Rosalyn COLON et al., Plaintiffs,
v.
TOMPKINS SQUARE NEIGHBORS, INC., et al., Defendants


Tenney, District Judge.


The opinion of the court was delivered by: TENNEY

MEMORANDUM (April 26, 1968)

TENNEY, District Judge.

 Plaintiffs move this Court pursuant to Rule 34 of the Federal Rules of Civil Procedure for an order permitting the commencement of discovery proceedings prior to the expiration of twenty (20) days from the filing date of the complaint herein.

 Plaintiffs, members of a class composed of Negro and Puerto Rican Welfare recipients, all of whom allege that they are presently occupants of substandard or inadequate housing, are applicants for admission to Haven Plaza, a middle-income housing project located on Avenue C between 12th and 13th Streets in the Borough of Manhattan, City of New York, consisting of 371 apartment units.

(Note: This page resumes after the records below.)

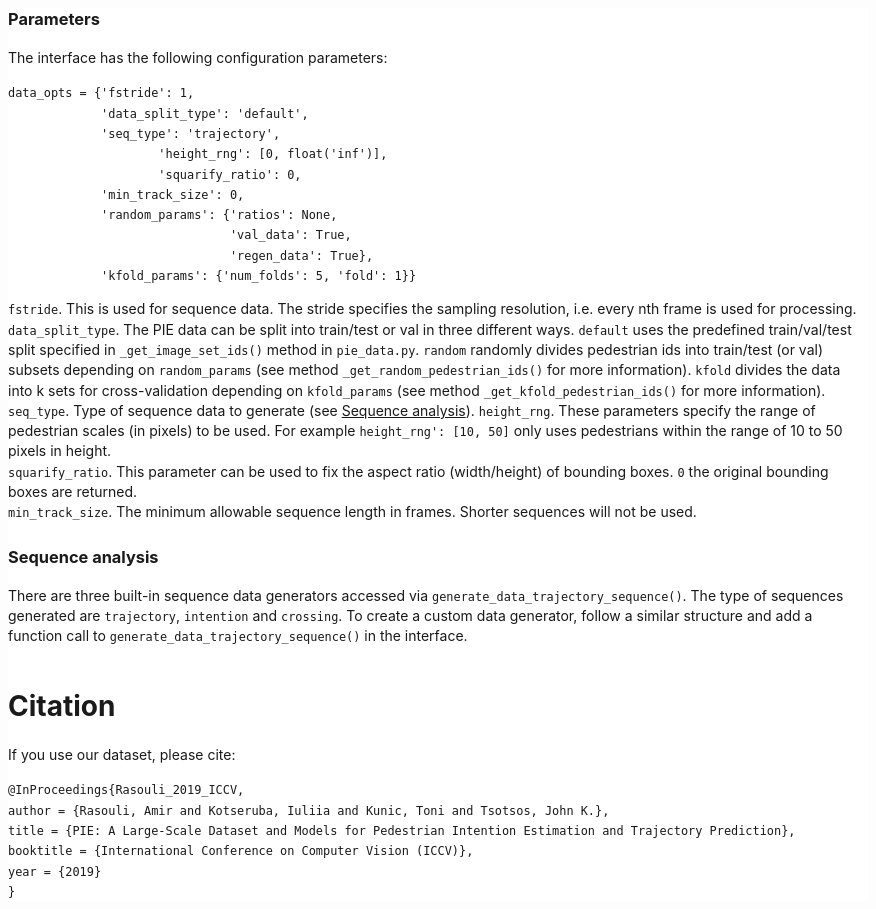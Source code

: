 ### Parameters
The interface has the following configuration parameters:
```
data_opts = {'fstride': 1,
             'data_split_type': 'default',
             'seq_type': 'trajectory',
	     			 'height_rng': [0, float('inf')],
	     			 'squarify_ratio': 0,
             'min_track_size': 0,
             'random_params': {'ratios': None,
                               'val_data': True,
                               'regen_data': True},
             'kfold_params': {'num_folds': 5, 'fold': 1}}
```
`fstride`.  This is used for sequence data. The stride specifies the sampling resolution, i.e. every nth frame is used
for processing.<br/>
`data_split_type`. The PIE data can be split into train/test or val in three different ways. `default` uses the predefined train/val/test split specified in `_get_image_set_ids()` method in `pie_data.py`. `random` randomly divides pedestrian ids into train/test (or val) subsets depending on `random_params` (see  method `_get_random_pedestrian_ids()` for more information). `kfold` divides the data into k sets for cross-validation depending on `kfold_params` (see  method `_get_kfold_pedestrian_ids()` for more information).<br/>
`seq_type`. Type of sequence data to generate (see [Sequence analysis](#sequence)).
`height_rng`. These parameters specify the range of pedestrian scales (in pixels) to be used. For example  `height_rng': [10, 50]` only uses pedestrians within the range of 10 to 50 pixels in height.<br/>
`squarify_ratio`. This parameter can be used to fix the aspect ratio (width/height) of bounding boxes. `0` the original bounding boxes are returned.<br/>
`min_track_size`. The minimum allowable sequence length in frames. Shorter sequences will not be used.


<a name="sequence"></a>
### Sequence analysis
There are three built-in sequence data generators accessed via `generate_data_trajectory_sequence()`.
The type of sequences generated are `trajectory`, `intention` and `crossing`.
To create a custom data generator, follow a similar structure and add a function call to `generate_data_trajectory_sequence()`
in the interface.

<a name="citation"></a>
# Citation
If you use our dataset, please cite:
```
@InProceedings{Rasouli_2019_ICCV,
author = {Rasouli, Amir and Kotseruba, Iuliia and Kunic, Toni and Tsotsos, John K.},
title = {PIE: A Large-Scale Dataset and Models for Pedestrian Intention Estimation and Trajectory Prediction},
booktitle = {International Conference on Computer Vision (ICCV)},
year = {2019}
}

```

 Defendant Tompkins Square Neighbors, Inc. (referred to hereinafter as "Defendant"), a redevelopment company organized under Article V of the New York Private Housing Finance Law, McKinney's Consol.Laws, c. 44-B, is a non-profit organization which owns and operates Haven Plaza. The corporate stock therein is owned by 6 churches and church-related organizations of that neighborhood.

 Initially, the housing company purchased the project site from the City of New York, the site being part of an area designated for urban renewal by the City, State and Federal governments. The development of this project allowed the company certain tax exemptions from the City as well as financial assistance in assuming the burden of the land purchase and construction costs in the form of an FHA-insured mortgage under Section 221(d)(3) of the National Housing Act, 12 U.S.C. ┬ž 1715 l (d)(3).

 The instant complaint seeks a declaratory judgment declaring unconstitutional and illegal, and for an injunction enjoining, certain policies and practices of defendant in its procedures for the selection of applicants for admission to the project. Specifically, plaintiffs allege that: (1) Defendant has violated the Equal Protection Clause of the Fourteenth Amendment in that its admission policy is structured on a quota system based on race and on applicants' status as Welfare recipients; and (2) Defendant has violated the Due Process Clause of the Fourteenth Amendment by virtue of its failure to publish a list of objective standards which defendant uses as a guideline for determining tenancy eligibility.

 Plaintiff moved on April 10, 1968, before Judge Tyler of this court, for a temporary injunction enjoining defendant from renting any of the remaining apartments until such time as the issues in the within action are determined on the merits, so as to reserve the present vacancies for plaintiffs herein in the event that they prevail in the outcome of the instant litigation. Judge Tyler, assuming arguendo the jurisdiction of this court, denied plaintiffs' motion on the grounds that insufficient evidence was presented upon which the relief sought could be justified at that time.

 In an effort to obtain sufficient evidence upon which a temporary injunction could be granted, plaintiffs, on April 18, 1968, brought on the within motion before this Court, specifically requesting an order providing for inspection and copying of:

 
1. All applications and requests for applications to Haven Plaza apartments.
 
2. All rules, regulations, directives, memoranda, letters, and correspondence relating to policies and procedures for the processing of applications and the determination of eligibility for admission.
 
3. All books, records, or other documents relating to the taking of applications, acceptance of applications and rejection of applications.
 
4. All correspondence between the defendant Tompkins Square Neighbors, Inc., its agents, servants, employees, and attorneys, and the defendant JASON R. NATHAN, the City Agency, its agents, servants, and employees, relating to eligibility standards governing the admission of applicants and the processing of applications for Haven Plaza apartments.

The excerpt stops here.